Without the images, write out the whole listing exactly.

··········

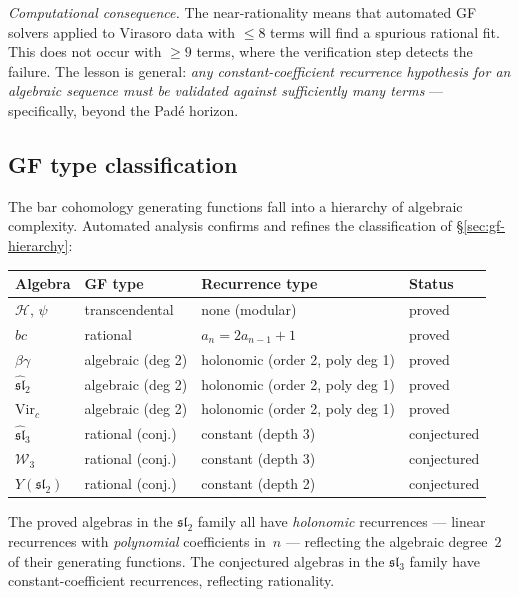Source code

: \emph{Computational consequence.}  The near-rationality means that
automated GF solvers applied to Virasoro data with $\leq 8$ terms
will find a spurious rational fit.  This does not occur with $\geq 9$
terms, where the verification step detects the failure.  The lesson
is general: \emph{any constant-coefficient recurrence hypothesis
for an algebraic sequence must be validated against sufficiently
many terms} --- specifically, beyond the Padé horizon.

\subsection{GF type classification}
\label{subsec:gf-type-classification}

The bar cohomology generating functions fall into a hierarchy of
algebraic complexity.  Automated analysis confirms and refines the
classification of \S\ref{sec:gf-hierarchy}:

\begin{center}
\renewcommand{\arraystretch}{1.3}
\begin{tabular}{llll}
\toprule
\textbf{Algebra} & \textbf{GF type} & \textbf{Recurrence type} &
  \textbf{Status} \\
\midrule
$\mathcal{H}$, $\psi$ & transcendental & none (modular) & proved \\
$bc$ & rational & $a_n = 2a_{n-1} + 1$ & proved \\
$\beta\gamma$ & algebraic (deg 2) & holonomic (order 2, poly deg 1) & proved \\
$\widehat{\mathfrak{sl}}_2$ & algebraic (deg 2) & holonomic (order 2, poly deg 1) & proved \\
$\mathrm{Vir}_c$ & algebraic (deg 2) & holonomic (order 2, poly deg 1) & proved \\
$\widehat{\mathfrak{sl}}_3$ & rational (conj.) & constant (depth 3) & conjectured \\
$\mathcal{W}_3$ & rational (conj.) & constant (depth 3) & conjectured \\
$Y(\mathfrak{sl}_2)$ & rational (conj.) & constant (depth 2) & conjectured \\
\bottomrule
\end{tabular}
\end{center}

The proved algebras in the $\mathfrak{sl}_2$ family all have
\emph{holonomic} recurrences --- linear recurrences with
\emph{polynomial} coefficients in~$n$ --- reflecting the algebraic
degree~$2$ of their generating functions.  The conjectured algebras
in the $\mathfrak{sl}_3$ family have constant-coefficient recurrences,
reflecting rationality.

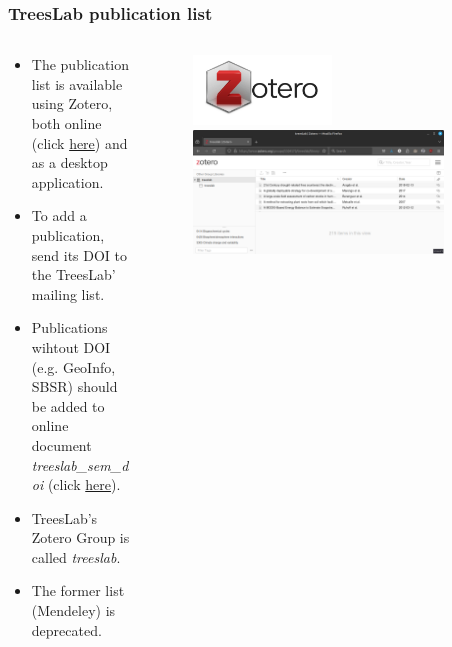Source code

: \documentclass[aspectratio=169]{beamer}
\begin{document}
\begin{frame}
	\frametitle{TreesLab publication list}
	\begin{columns}
		\begin{column}{0.5\textwidth}
            \begin{itemize}
                \item The publication list is available using Zotero, both 
                    online (click
                  \href{https://www.zotero.org/groups/5304570/treeslab/library}
                    {here}) and as a desktop application.
                \item To add a publication, send its DOI to the TreesLab' 
                    mailing list.
                \item Publications wihtout DOI (e.g. GeoInfo, SBSR) should be
                    added to online document \emph{treeslab\_sem\_doi} (click 
\href{https://docs.google.com/document/d/1pnIX_u3Si7J9OBJ1drsbBws5Fgrju_gM4Iyv_DvEw7g/edit?usp=sharing}
                    {here}).
                \item TreesLab's Zotero Group is called \emph{treeslab}.
                \item The former list (Mendeley) is deprecated.
            \end{itemize}
		\end{column}
		\begin{column}{0.5\textwidth}
			\begin{figure}
				\centering
				\includegraphics[width=0.5\textwidth]{logos/zotero.jpg}
                \includegraphics[width=0.9\textwidth]{img/zotero_treeslab.png}
			\end{figure}
		\end{column}
	\end{columns}
\end{frame}
\end{document}
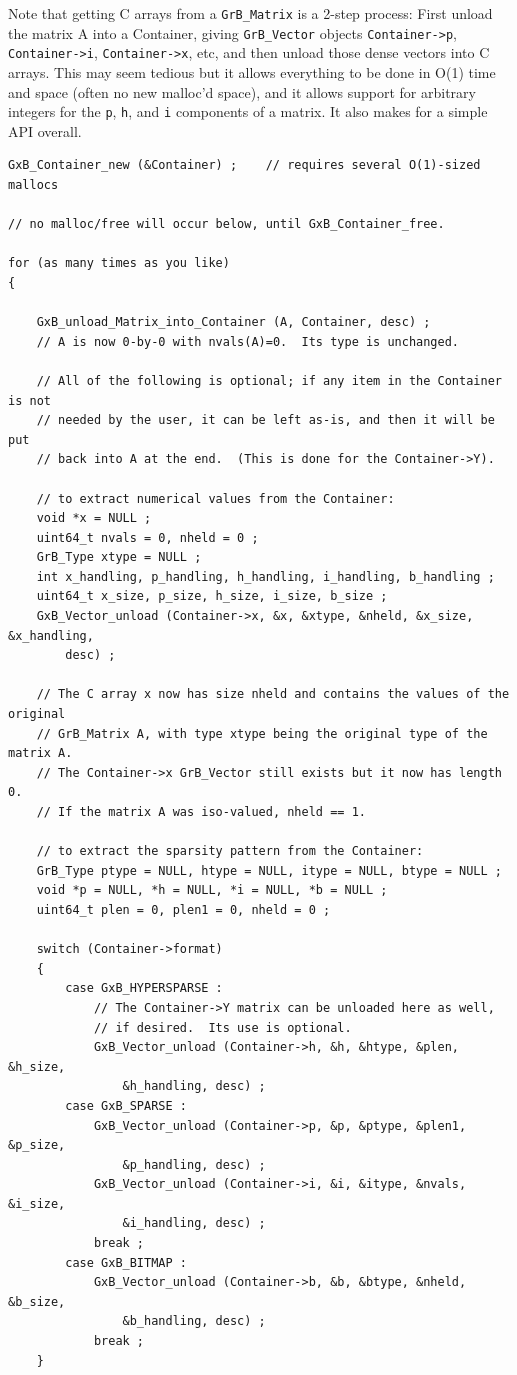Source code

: Note that getting C arrays from a \verb'GrB_Matrix' is a 2-step process:
First unload the matrix A into a Container, giving \verb'GrB_Vector' objects
\verb'Container->p',
\verb'Container->i', \verb'Container->x', etc, and then unload those dense vectors into
C arrays.  This may seem tedious but it allows everything to be done in
O(1) time and space (often no new malloc'd space), and it allows support for
arbitrary integers for the \verb'p', \verb'h', and \verb'i' components of a matrix.
It also makes for a simple API overall.

{\footnotesize
\begin{verbatim}
GxB_Container_new (&Container) ;    // requires several O(1)-sized mallocs

// no malloc/free will occur below, until GxB_Container_free.

for (as many times as you like)
{

    GxB_unload_Matrix_into_Container (A, Container, desc) ;
    // A is now 0-by-0 with nvals(A)=0.  Its type is unchanged.

    // All of the following is optional; if any item in the Container is not
    // needed by the user, it can be left as-is, and then it will be put
    // back into A at the end.  (This is done for the Container->Y).

    // to extract numerical values from the Container:
    void *x = NULL ;
    uint64_t nvals = 0, nheld = 0 ;
    GrB_Type xtype = NULL ;
    int x_handling, p_handling, h_handling, i_handling, b_handling ;
    uint64_t x_size, p_size, h_size, i_size, b_size ;
    GxB_Vector_unload (Container->x, &x, &xtype, &nheld, &x_size, &x_handling,
        desc) ;

    // The C array x now has size nheld and contains the values of the original
    // GrB_Matrix A, with type xtype being the original type of the matrix A.
    // The Container->x GrB_Vector still exists but it now has length 0.
    // If the matrix A was iso-valued, nheld == 1.

    // to extract the sparsity pattern from the Container:
    GrB_Type ptype = NULL, htype = NULL, itype = NULL, btype = NULL ;
    void *p = NULL, *h = NULL, *i = NULL, *b = NULL ;
    uint64_t plen = 0, plen1 = 0, nheld = 0 ;

    switch (Container->format)
    {
        case GxB_HYPERSPARSE :
            // The Container->Y matrix can be unloaded here as well,
            // if desired.  Its use is optional.
            GxB_Vector_unload (Container->h, &h, &htype, &plen, &h_size,
                &h_handling, desc) ;
        case GxB_SPARSE :
            GxB_Vector_unload (Container->p, &p, &ptype, &plen1, &p_size,
                &p_handling, desc) ;
            GxB_Vector_unload (Container->i, &i, &itype, &nvals, &i_size,
                &i_handling, desc) ;
            break ;
        case GxB_BITMAP :
            GxB_Vector_unload (Container->b, &b, &btype, &nheld, &b_size,
                &b_handling, desc) ;
            break ;
    }


\end{verbatim}}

··········

▶ **WRITTEN RESPONSE**
Source code

: \emph{Computational consequence.}  The near-rationality means that
automated GF solvers applied to Virasoro data with $\leq 8$ terms
will find a spurious rational fit.  This does not occur with $\geq 9$
terms, where the verification step detects the failure.  The lesson
is general: \emph{any constant-coefficient recurrence hypothesis
for an algebraic sequence must be validated against sufficiently
many terms} --- specifically, beyond the Padé horizon.

\subsection{GF type classification}
\label{subsec:gf-type-classification}

The bar cohomology generating functions fall into a hierarchy of
algebraic complexity.  Automated analysis confirms and refines the
classification of \S\ref{sec:gf-hierarchy}:

\begin{center}
\renewcommand{\arraystretch}{1.3}
\begin{tabular}{llll}
\toprule
\textbf{Algebra} & \textbf{GF type} & \textbf{Recurrence type} &
  \textbf{Status} \\
\midrule
$\mathcal{H}$, $\psi$ & transcendental & none (modular) & proved \\
$bc$ & rational & $a_n = 2a_{n-1} + 1$ & proved \\
$\beta\gamma$ & algebraic (deg 2) & holonomic (order 2, poly deg 1) & proved \\
$\widehat{\mathfrak{sl}}_2$ & algebraic (deg 2) & holonomic (order 2, poly deg 1) & proved \\
$\mathrm{Vir}_c$ & algebraic (deg 2) & holonomic (order 2, poly deg 1) & proved \\
$\widehat{\mathfrak{sl}}_3$ & rational (conj.) & constant (depth 3) & conjectured \\
$\mathcal{W}_3$ & rational (conj.) & constant (depth 3) & conjectured \\
$Y(\mathfrak{sl}_2)$ & rational (conj.) & constant (depth 2) & conjectured \\
\bottomrule
\end{tabular}
\end{center}

The proved algebras in the $\mathfrak{sl}_2$ family all have
\emph{holonomic} recurrences --- linear recurrences with
\emph{polynomial} coefficients in~$n$ --- reflecting the algebraic
degree~$2$ of their generating functions.  The conjectured algebras
in the $\mathfrak{sl}_3$ family have constant-coefficient recurrences,
reflecting rationality.

Source code

: \documentclass[aspectratio=169]{beamer}
\begin{document}
\begin{frame}
	\frametitle{TreesLab publication list}
	\begin{columns}
		\begin{column}{0.5\textwidth}
            \begin{itemize}
                \item The publication list is available using Zotero, both 
                    online (click
                  \href{https://www.zotero.org/groups/5304570/treeslab/library}
                    {here}) and as a desktop application.
                \item To add a publication, send its DOI to the TreesLab' 
                    mailing list.
                \item Publications wihtout DOI (e.g. GeoInfo, SBSR) should be
                    added to online document \emph{treeslab\_sem\_doi} (click 
\href{https://docs.google.com/document/d/1pnIX_u3Si7J9OBJ1drsbBws5Fgrju_gM4Iyv_DvEw7g/edit?usp=sharing}
                    {here}).
                \item TreesLab's Zotero Group is called \emph{treeslab}.
                \item The former list (Mendeley) is deprecated.
            \end{itemize}
		\end{column}
		\begin{column}{0.5\textwidth}
			\begin{figure}
				\centering
				\includegraphics[width=0.5\textwidth]{logos/zotero.jpg}
                \includegraphics[width=0.9\textwidth]{img/zotero_treeslab.png}
			\end{figure}
		\end{column}
	\end{columns}
\end{frame}
\end{document}
Source code

: Note that getting C arrays from a \verb'GrB_Matrix' is a 2-step process:
First unload the matrix A into a Container, giving \verb'GrB_Vector' objects
\verb'Container->p',
\verb'Container->i', \verb'Container->x', etc, and then unload those dense vectors into
C arrays.  This may seem tedious but it allows everything to be done in
O(1) time and space (often no new malloc'd space), and it allows support for
arbitrary integers for the \verb'p', \verb'h', and \verb'i' components of a matrix.
It also makes for a simple API overall.

{\footnotesize
\begin{verbatim}
GxB_Container_new (&Container) ;    // requires several O(1)-sized mallocs

// no malloc/free will occur below, until GxB_Container_free.

for (as many times as you like)
{

    GxB_unload_Matrix_into_Container (A, Container, desc) ;
    // A is now 0-by-0 with nvals(A)=0.  Its type is unchanged.

    // All of the following is optional; if any item in the Container is not
    // needed by the user, it can be left as-is, and then it will be put
    // back into A at the end.  (This is done for the Container->Y).

    // to extract numerical values from the Container:
    void *x = NULL ;
    uint64_t nvals = 0, nheld = 0 ;
    GrB_Type xtype = NULL ;
    int x_handling, p_handling, h_handling, i_handling, b_handling ;
    uint64_t x_size, p_size, h_size, i_size, b_size ;
    GxB_Vector_unload (Container->x, &x, &xtype, &nheld, &x_size, &x_handling,
        desc) ;

    // The C array x now has size nheld and contains the values of the original
    // GrB_Matrix A, with type xtype being the original type of the matrix A.
    // The Container->x GrB_Vector still exists but it now has length 0.
    // If the matrix A was iso-valued, nheld == 1.

    // to extract the sparsity pattern from the Container:
    GrB_Type ptype = NULL, htype = NULL, itype = NULL, btype = NULL ;
    void *p = NULL, *h = NULL, *i = NULL, *b = NULL ;
    uint64_t plen = 0, plen1 = 0, nheld = 0 ;

    switch (Container->format)
    {
        case GxB_HYPERSPARSE :
            // The Container->Y matrix can be unloaded here as well,
            // if desired.  Its use is optional.
            GxB_Vector_unload (Container->h, &h, &htype, &plen, &h_size,
                &h_handling, desc) ;
        case GxB_SPARSE :
            GxB_Vector_unload (Container->p, &p, &ptype, &plen1, &p_size,
                &p_handling, desc) ;
            GxB_Vector_unload (Container->i, &i, &itype, &nvals, &i_size,
                &i_handling, desc) ;
            break ;
        case GxB_BITMAP :
            GxB_Vector_unload (Container->b, &b, &btype, &nheld, &b_size,
                &b_handling, desc) ;
            break ;
    }


\end{verbatim}}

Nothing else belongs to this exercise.